*** The input ***
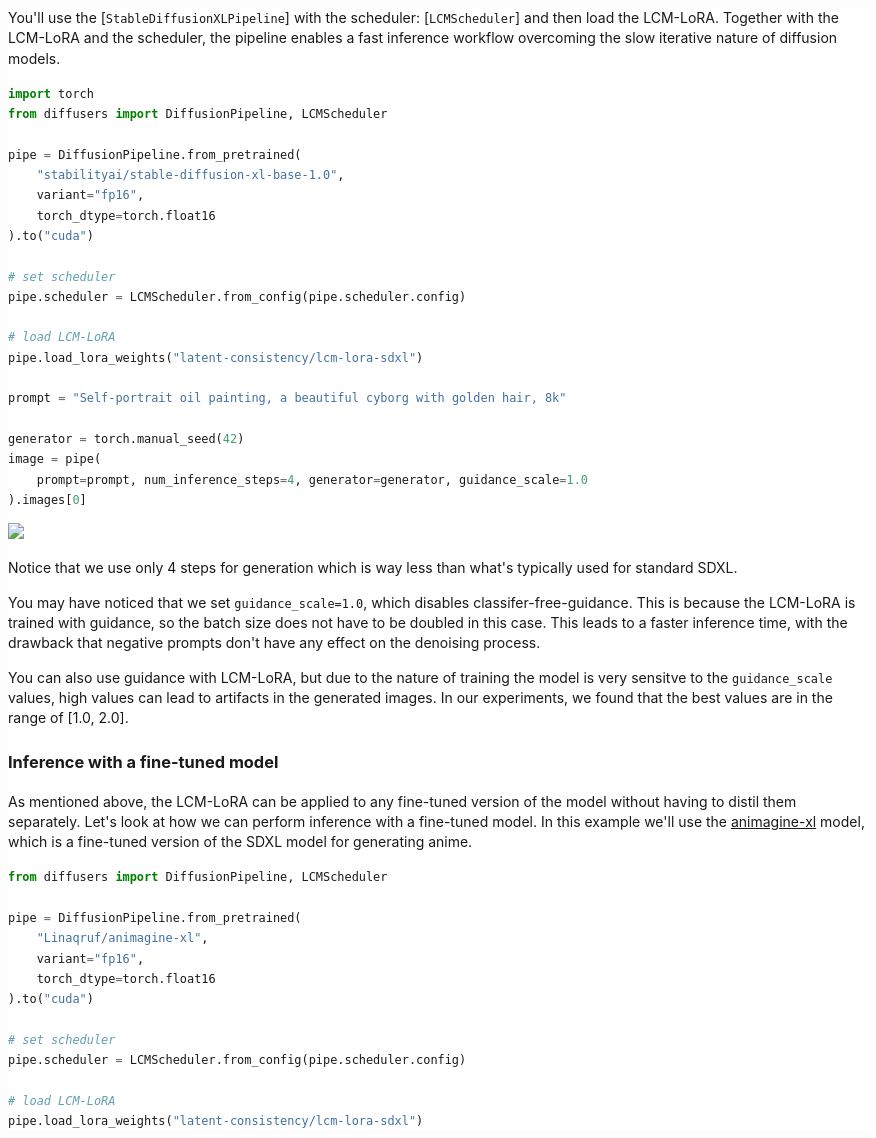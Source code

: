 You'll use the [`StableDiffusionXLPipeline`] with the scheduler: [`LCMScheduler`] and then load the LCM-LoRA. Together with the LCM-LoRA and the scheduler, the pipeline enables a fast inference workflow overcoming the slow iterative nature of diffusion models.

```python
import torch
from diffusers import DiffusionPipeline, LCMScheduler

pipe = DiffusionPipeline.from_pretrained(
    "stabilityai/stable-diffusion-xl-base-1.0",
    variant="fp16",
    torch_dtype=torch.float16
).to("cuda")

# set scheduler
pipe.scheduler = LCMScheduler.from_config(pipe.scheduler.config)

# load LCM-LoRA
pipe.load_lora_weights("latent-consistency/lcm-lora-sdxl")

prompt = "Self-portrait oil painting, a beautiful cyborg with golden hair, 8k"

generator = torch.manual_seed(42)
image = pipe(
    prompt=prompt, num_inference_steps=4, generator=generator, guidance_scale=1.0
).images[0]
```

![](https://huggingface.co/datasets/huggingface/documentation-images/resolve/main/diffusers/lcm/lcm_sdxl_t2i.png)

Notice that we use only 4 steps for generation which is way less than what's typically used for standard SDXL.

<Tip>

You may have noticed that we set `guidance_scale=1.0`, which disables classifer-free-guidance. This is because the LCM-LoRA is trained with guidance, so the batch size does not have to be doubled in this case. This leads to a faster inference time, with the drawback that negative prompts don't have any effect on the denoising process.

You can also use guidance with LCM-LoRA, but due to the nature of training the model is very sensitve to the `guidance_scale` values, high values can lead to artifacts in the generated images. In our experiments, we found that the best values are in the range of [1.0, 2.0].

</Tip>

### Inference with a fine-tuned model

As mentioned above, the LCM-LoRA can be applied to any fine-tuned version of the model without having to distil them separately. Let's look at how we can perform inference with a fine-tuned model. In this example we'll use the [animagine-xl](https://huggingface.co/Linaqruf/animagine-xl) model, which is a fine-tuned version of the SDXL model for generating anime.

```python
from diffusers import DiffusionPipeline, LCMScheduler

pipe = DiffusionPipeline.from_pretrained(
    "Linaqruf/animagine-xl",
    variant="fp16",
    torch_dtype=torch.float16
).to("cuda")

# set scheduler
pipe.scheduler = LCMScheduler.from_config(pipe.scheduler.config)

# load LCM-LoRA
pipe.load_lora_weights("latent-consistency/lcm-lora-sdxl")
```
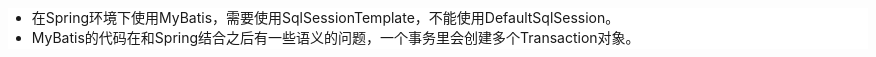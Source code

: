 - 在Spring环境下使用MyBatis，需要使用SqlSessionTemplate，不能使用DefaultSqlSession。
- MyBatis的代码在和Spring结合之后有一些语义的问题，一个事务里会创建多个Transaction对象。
*** End of The input ***
Please copy every line from the entries that includes the word "torch".

import torch
    torch_dtype=torch.float16
generator = torch.manual_seed(42)
    torch_dtype=torch.float16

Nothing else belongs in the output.